Task statement:
Gather each line containing the string "payload" from these entries.
[[ Data for analysis open ]]
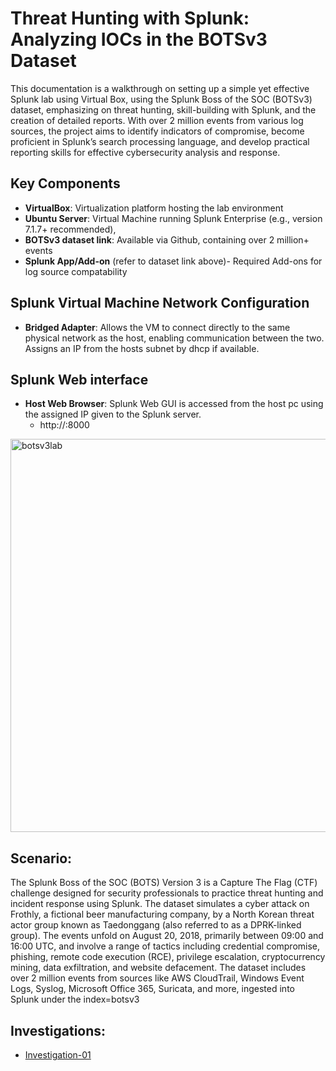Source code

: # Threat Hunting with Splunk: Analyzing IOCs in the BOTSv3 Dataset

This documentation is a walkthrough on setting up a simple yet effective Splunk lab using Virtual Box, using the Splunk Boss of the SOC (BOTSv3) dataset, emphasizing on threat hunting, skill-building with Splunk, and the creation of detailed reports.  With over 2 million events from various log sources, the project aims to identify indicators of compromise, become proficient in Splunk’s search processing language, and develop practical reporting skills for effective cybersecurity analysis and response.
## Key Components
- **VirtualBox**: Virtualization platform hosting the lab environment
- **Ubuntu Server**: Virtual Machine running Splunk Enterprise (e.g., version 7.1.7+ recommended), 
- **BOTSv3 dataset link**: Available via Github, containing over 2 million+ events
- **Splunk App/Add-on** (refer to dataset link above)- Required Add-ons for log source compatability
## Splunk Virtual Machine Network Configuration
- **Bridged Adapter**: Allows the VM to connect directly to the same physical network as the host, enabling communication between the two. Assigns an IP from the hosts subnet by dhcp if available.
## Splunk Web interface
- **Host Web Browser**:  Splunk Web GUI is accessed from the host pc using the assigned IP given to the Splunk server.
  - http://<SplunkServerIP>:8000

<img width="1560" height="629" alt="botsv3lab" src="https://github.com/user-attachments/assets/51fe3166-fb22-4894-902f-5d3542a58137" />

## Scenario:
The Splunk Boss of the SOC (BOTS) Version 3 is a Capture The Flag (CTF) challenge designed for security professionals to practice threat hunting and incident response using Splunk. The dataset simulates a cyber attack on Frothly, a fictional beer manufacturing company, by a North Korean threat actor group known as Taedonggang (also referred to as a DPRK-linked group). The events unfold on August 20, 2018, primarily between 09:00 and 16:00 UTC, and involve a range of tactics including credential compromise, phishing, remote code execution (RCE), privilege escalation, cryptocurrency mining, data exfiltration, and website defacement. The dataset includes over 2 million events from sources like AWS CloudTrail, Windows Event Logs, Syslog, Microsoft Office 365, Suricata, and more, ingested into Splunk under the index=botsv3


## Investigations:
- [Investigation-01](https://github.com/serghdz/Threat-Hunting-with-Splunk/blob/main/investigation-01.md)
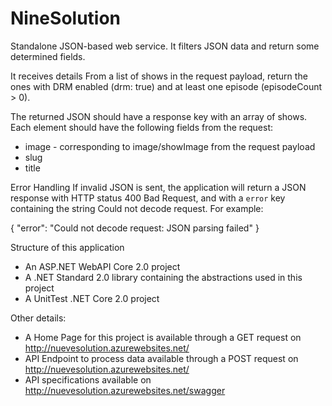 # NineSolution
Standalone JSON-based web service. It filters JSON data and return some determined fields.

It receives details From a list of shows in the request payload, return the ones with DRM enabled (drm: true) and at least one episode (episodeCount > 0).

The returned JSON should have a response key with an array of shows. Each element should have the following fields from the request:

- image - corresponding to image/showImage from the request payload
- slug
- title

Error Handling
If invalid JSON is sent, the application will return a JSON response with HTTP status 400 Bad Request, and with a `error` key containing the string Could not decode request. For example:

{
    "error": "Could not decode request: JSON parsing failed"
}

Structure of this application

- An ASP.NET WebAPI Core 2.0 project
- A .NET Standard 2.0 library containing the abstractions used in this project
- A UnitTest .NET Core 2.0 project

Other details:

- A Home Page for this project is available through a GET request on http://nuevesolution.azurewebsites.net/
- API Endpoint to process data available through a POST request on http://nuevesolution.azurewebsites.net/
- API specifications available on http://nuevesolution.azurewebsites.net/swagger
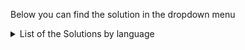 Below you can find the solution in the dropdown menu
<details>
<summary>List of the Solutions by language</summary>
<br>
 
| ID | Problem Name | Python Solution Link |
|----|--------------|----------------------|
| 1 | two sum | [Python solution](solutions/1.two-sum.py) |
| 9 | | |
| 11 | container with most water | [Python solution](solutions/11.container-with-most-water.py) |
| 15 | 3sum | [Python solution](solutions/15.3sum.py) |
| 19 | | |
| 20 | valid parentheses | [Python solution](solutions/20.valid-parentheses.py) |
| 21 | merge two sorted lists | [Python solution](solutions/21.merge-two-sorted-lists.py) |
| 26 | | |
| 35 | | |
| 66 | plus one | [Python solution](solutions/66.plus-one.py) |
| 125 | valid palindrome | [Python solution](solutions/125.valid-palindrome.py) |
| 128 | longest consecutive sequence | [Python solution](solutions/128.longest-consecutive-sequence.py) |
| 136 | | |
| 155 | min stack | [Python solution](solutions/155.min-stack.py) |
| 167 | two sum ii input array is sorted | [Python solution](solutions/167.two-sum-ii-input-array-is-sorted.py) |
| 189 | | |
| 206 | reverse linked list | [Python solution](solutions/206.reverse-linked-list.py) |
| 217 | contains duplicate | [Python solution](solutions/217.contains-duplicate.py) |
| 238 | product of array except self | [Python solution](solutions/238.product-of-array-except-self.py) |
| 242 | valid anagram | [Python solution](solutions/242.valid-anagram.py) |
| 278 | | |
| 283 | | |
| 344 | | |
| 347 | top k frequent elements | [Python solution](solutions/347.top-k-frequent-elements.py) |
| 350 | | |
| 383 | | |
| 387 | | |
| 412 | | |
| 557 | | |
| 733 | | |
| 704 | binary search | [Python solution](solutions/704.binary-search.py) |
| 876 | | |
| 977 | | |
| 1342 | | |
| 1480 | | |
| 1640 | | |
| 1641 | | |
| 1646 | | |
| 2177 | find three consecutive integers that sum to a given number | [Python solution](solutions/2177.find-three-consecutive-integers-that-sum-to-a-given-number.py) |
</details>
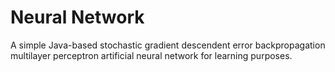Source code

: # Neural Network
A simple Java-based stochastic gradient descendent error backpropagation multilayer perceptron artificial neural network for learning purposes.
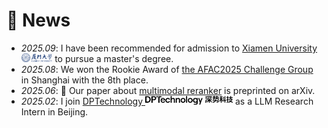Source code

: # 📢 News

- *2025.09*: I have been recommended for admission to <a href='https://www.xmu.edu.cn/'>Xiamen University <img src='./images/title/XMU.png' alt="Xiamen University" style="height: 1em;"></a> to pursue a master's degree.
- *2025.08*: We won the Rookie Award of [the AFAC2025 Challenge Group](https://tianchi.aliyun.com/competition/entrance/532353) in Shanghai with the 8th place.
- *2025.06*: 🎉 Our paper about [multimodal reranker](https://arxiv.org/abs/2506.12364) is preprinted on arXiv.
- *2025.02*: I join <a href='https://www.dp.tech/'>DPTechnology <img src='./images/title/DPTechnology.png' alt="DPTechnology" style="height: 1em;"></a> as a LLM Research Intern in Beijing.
[[ Data for analysis closed ]]
Output:
It receives details From a list of shows in the request payload, return the ones with DRM enabled (drm: true) and at least one episode (episodeCount > 0).
- image - corresponding to image/showImage from the request payload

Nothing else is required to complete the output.